Global stocks fell for a second day on Friday as a report that U.S. President Donald Trump was preparing to step up a trade war with Beijing dampened risk appetite erased some of the gains made in a rally earlier this week. The MSCI’s broadest index of Asia-Pacific shares outside of Japan dropped 0.6% on Friday and was set for a monthly drop of 1.5%. Bloomberg News reported that Trump is ready to impose tariffs on $200 billion ore on Chinese imports as soon as the public comment period ends next week. Trump also threatened to withdraw from the World Trade Organization if “they don’t shape up”-a move that would further undermine one of the foundations of the modern global trading system.

The S&P ended Friday flat, while the Dow edged down as Canada and the United States concluded trade talks without resolution ahead of the Labor Day weekend. All three major indexes posted net gains for the week and were also up for the month. The Nasdaq had the best month since January. In recent days trade jitters abated as Mexico and the U.S. reached a bilateral deal, but tensions reemerged later in the week following a report U.S. President Donald Trump is prepared to impose tariffs an additional $200 billion of Chinese imports as early as next week. Talks with Canada will continue next Wednesday and Trump notified Congress of his intent to sign a bilateral trade pact with Mexico. Some U.S. lawmakers expressed concern about Canada not being part of the deal. “Anything other than a trilateral agreement won’t win Congressional approval and would lose business support,” the chief executive of the U.S. Chamber of Commerce, Thomas Donohue, said in a statement.

The U.S. economy is growing at a strong pace, supported by tax cuts and strong job additions. Real GDP grew at a revised 4.2% in the second quarter. Gains were driven by fixed investment, consumer spending and exports. Inventories were a major drag growth and housing investment slipped. Real disposable income slowed to 2.5% from growth of 4.4%., inflated by tax cuts. Growth remains on track by 3% this year. The biggest surprise of the week was the Conference board’s index of consumer confidence, which rose from 127.9 in July to 133.4 in August. The advance goods report showed the deficit widened by $4.3 billion to $72.2 billion in July. Goods exports fell 1.7%, with foods falling 6.7%, largely because of the effects of tariffs on soybeans. Meantime, wholesale inventories rose 0.7% in July. Pending hoe sales fell 0.7%, suggesting further declines in existing home sales.
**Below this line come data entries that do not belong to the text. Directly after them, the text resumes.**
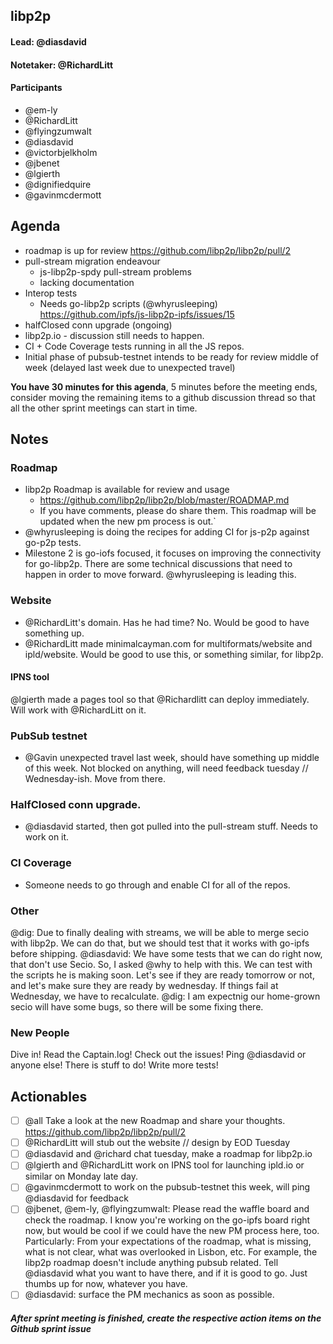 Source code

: ## libp2p

#### Lead: @diasdavid
#### Notetaker: @RichardLitt

#### Participants

 - @em-ly
 - @RichardLitt
 - @flyingzumwalt
 - @diasdavid
 - @victorbjelkholm
 - @jbenet
 - @lgierth
 - @dignifiedquire
 - @gavinmcdermott

## Agenda

- roadmap is up for review https://github.com/libp2p/libp2p/pull/2
- pull-stream migration endeavour
  - js-libp2p-spdy pull-stream problems
  - lacking documentation
- Interop tests
  - Needs go-libp2p scripts (@whyrusleeping) https://github.com/ipfs/js-libp2p-ipfs/issues/15
- halfClosed conn upgrade (ongoing)
- libp2p.io - discussion still needs to happen.
- CI + Code Coverage tests running in all the JS repos.
- Initial phase of pubsub-testnet intends to be ready for review middle of week (delayed last week due to unexpected travel)


**You have 30 minutes for this agenda**, 5 minutes before the meeting ends, consider moving the remaining items to a github discussion thread so that all the other sprint meetings can start in time.

## Notes

### Roadmap

- libp2p Roadmap is available for review and usage
  - https://github.com/libp2p/libp2p/blob/master/ROADMAP.md
  - If you have comments, please do share them. This roadmap will be updated when the new pm process is out.`
- @whyrusleeping is doing the recipes for adding CI for js-p2p against go-p2p tests. 
- Milestone 2 is go-iofs focused, it focuses on improving the connectivity for go-libp2p. There are some technical discussions that need to happen in order to move forward. @whyrusleeping is leading this.

### Website

- @RichardLitt's domain. Has he had time? No. Would be good to have something up.
- @RichardLitt made minimalcayman.com for multiformats/website and ipld/website. Would be good to use this, or something similar, for libp2p.

#### IPNS tool

@lgierth made a pages tool so that @Richardlitt can deploy immediately. Will work with @RichardLitt on it. 

### PubSub testnet

- @Gavin unexpected travel last week, should have something up middle of this week. Not blocked on anything, will need feedback tuesday // Wednesday-ish. Move from there. 

### HalfClosed conn upgrade.

- @diasdavid started, then got pulled into the pull-stream stuff. Needs to work on it.

### CI Coverage

- Someone needs to go through and enable CI for all of the repos. 

### Other

@dig: Due to finally dealing with streams, we will be able to merge secio with libp2p. We can do that, but we should test that it works with go-ipfs before shipping.
@diasdavid: We have some tests that we can do right now, that don't use Secio. So, I asked @why to help with this. We can test with the scripts he is making soon. 
Let's see if they are ready tomorrow or not, and let's make sure they are ready by wednesday. If things fail at Wednesday, we have to recalculate. 
@dig: I am expectnig our home-grown secio will have some bugs, so there will be some fixing there. 

### New People

Dive in! Read the Captain.log! Check out the issues! Ping @diasdavid or anyone else! There is stuff to do! Write more tests! 

## Actionables

- [ ] @all Take a look at the new Roadmap and share your thoughts. https://github.com/libp2p/libp2p/pull/2
- [ ] @RichardLitt will stub out the website // design by EOD Tuesday
- [ ] @diasdavid and @richard chat tuesday, make a roadmap for libp2p.io
- [ ] @lgierth and @RichardLitt work on IPNS tool for launching ipld.io or similar on Monday late day.
- [ ] @gavinmcdermott to work on the pubsub-testnet this week, will ping @diasdavid for feedback
- [ ] @jbenet, @em-ly, @flyingzumwalt: Please read the waffle board and check the roadmap. I know you're working on the go-ipfs board right now, but would be cool if we could have the new PM process here, too. Particularly: From your expectations of the roadmap, what is missing, what is not clear, what was overlooked in Lisbon, etc. For example, the libp2p roadmap doesn't include anything pubsub related. Tell @diasdavid what you want to have there, and if it is good to go. Just thumbs up for now, whatever you have. 
- [ ] @diasdavid: surface the PM mechanics as soon as possible. 

##### After sprint meeting is finished, create the respective action items on the Github sprint issue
Next week will be busy on the economic calendar. We will get a look at the ISM manufacturing and non-manufacturing indexes, construction spending, motor vehicle sales, international trade, factory orders and employment. The economy is doing well and there is plenty of momentum heading into the second half of the year. The biggest single threat is still the trade war. So far, the impact on the economy is minimal, but the downside risks become stronger as more tariffs are added. There are other risks to consider other than trade. As the Fed raises rates, some emerging economies with sizable debts in emerging economies come under stress. Turkey is an example, but several other Southeast Asian nations fall into this category. Some contagion coming out of this area is possible. Other issues to watch are some businesses that have taken out large amounts of debt. While businesses in aggregate look solid, there are some that will be on shaky ground as interest rates rise. Regulators need to be alert to the impact rising rates will have on some highly leveraged businesses. warns that some of these leveraged loan and corporate bond markets have debt loads of $2.7 trillion, the kind of numbers we saw in housing that caused the Great Recession.

Latest Data

The U.S. Economy:

The Chicago Fed National Activity Index eased in July, coming in at 0.13 down from 0.48 in June. Three out of the four categories decreased during the month but three made a positive contribution to the index. Production-related indicators contributed 0.05 to the index in July, compared with 0.45 the previous month. The sales, orders and inventories category contributed 0.03, compared to 0.06 the month before. Employment-related indicators contributed 0.12, compared to 0.03 the month before. The personal consumption and housing category contributed -0.7, compared to -0.06 in the previous month. The 3-month moving average equaled 0.05 in July, down from 0.20 in June. The economy keeps chugging along, but some months are stronger than others. Industrial production was weaker in July, but most of the weakness came from utilities. Employment growth was weaker in July but a little weaker than in June. The overall path for the economy remains quite solid.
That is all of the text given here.